Being around Lawrence could almost make one like and trust vampires, but even he would warn against that kind of response to his kind, and him. He’d been a bad bloodsucking motherfucker plenty of times, and would be again. At the moment, he happened to be on the side of the angels, or at least the better class of demons. He’d had a run-in with really evil strigoi a few years back that left him questioning his whole purpose in life—undeath—and grateful to Selena and the rest of the Bailey Traveler familia. He’d also ended up losing an arm to a chain saw. It was growing back, but slowly, and he was in constant pain.

“The point is,” Ivy said, getting back on subject, “an unknown strigoi interrupted my assignment last night. And he said someone was following me. What the hell is going on here?”

Everyone there knew that Ivy did not invoke the name of hell lightly. The conversation turned serious.

C
hristopher’s day had not been productive even though the hotel bed had been quite luxurious. He liked to
pursue his day work in comfort. The plan had been to spread his consciousness wide while his body was paralyzed by the light. Come the dawn, he’d closed his eyes with the intention to seek, find, then absorb the mental smells, tastes, colors, sounds of the strangeness he’d encountered the night before. Perhaps even insinuate himself into an unknowing mortal mind to act as his daylight eyes and ears.

Instead, he’d—slept.

He hadn’t been lost in the dreamless blackness that covered the young in daylight; he had some control after spending over a hundred years as strigoi. His dreams had been vivid, but they’d been just that, dreams. Although the vampire hunter he’d saved figured prominently in his subconscious scenarios.

Had he saved her? In real world or dreams?

Christopher yawned and stretched. He obviously wasn’t fully awake yet if he couldn’t recall which was which.

Had he saved her from monsters? Why would he have saved her? Monsters needed to eat, too. She had been quite satisfyingly grateful at the time.

That bit was definitely only a pleasant dream. One that left him hard as iron.

Vampires didn’t usually come out of the daytime paralysis with erections. At least he didn’t. What others did was no business of his as long as no Laws were broken.

His consciousness was switched back on, but his brain was still full of cobwebs. His body was full of—well, he’d been celibate for a while, hadn’t he?

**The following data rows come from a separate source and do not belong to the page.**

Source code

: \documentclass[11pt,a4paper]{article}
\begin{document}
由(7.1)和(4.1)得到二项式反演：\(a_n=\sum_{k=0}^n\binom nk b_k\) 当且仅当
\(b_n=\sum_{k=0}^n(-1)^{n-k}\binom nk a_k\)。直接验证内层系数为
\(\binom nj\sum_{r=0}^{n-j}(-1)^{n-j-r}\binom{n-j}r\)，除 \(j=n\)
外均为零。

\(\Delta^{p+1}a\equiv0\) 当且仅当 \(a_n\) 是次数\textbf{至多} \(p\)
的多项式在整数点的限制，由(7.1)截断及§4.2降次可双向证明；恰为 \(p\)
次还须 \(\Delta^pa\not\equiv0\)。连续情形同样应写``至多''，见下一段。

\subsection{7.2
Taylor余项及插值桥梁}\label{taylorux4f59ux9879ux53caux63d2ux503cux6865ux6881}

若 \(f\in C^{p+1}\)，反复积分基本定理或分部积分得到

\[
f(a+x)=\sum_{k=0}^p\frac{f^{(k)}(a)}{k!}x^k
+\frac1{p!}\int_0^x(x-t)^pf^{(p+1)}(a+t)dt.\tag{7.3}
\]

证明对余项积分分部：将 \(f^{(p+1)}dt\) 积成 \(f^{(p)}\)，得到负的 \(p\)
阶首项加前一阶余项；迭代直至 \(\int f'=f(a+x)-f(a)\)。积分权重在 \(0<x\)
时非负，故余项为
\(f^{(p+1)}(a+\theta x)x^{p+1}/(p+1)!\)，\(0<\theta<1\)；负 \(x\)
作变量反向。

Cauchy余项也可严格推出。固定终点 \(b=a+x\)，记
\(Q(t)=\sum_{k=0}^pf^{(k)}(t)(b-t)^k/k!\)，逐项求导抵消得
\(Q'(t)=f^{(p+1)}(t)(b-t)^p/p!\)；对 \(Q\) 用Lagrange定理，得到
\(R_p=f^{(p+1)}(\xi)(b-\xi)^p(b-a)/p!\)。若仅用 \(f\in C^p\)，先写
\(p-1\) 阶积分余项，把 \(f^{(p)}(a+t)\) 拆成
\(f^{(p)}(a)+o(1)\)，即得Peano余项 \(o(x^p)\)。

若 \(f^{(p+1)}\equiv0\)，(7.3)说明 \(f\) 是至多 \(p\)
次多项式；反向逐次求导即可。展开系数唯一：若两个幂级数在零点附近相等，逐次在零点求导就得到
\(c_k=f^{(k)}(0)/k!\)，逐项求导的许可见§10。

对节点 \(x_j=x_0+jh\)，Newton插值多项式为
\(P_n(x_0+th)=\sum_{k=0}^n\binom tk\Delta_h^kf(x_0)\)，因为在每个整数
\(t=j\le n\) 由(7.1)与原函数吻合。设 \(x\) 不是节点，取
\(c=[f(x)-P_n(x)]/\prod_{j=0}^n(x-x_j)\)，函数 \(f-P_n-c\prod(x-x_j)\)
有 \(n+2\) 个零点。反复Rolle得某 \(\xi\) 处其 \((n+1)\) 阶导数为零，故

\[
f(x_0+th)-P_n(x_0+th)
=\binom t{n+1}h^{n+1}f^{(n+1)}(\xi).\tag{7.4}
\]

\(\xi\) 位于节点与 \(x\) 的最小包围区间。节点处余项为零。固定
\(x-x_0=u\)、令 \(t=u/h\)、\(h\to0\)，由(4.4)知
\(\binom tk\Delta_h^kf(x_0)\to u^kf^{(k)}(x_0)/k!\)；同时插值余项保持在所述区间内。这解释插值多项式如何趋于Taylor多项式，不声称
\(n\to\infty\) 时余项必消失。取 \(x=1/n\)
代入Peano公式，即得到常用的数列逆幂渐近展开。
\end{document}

Jet lag was the problem, he decided.

He didn’t like to fly, it wasn’t the safest mode of transportation for vampires. He loved trains, ships, ferries, automobiles, a good long run through the night, or even a bicycle ride, but airplanes were dangerous. Of course, he did take the occasional short hop on a plane in the event of an
emergency. The flight that had brought him to Chicago was the longest period of time he’d ever spent in the air.

Ah, why couldn’t vampires really fly?

At least the journey to the center of America had been on board a private jet. Better than flapping bat wings all the way across the Atlantic. Security and luxury, not a bad combination.

Christopher opened his eyes to the welcome darkness of the strange but secure room in a country far from home. Not that he could call his own country home, but his villa in Portugal was certainly a lovely place to spend most of his time.

He became aware of a small warm breeze blowing down from the ceiling, and the white-noise hum of a heating system. November in Chicago. He missed Portugal already, but this was the place where he’d chosen to begin. He could have gone anywhere in this huge country. The logical place to investigate would be Washington, D.C. It must be warmer than this city at this time of year, but here he was.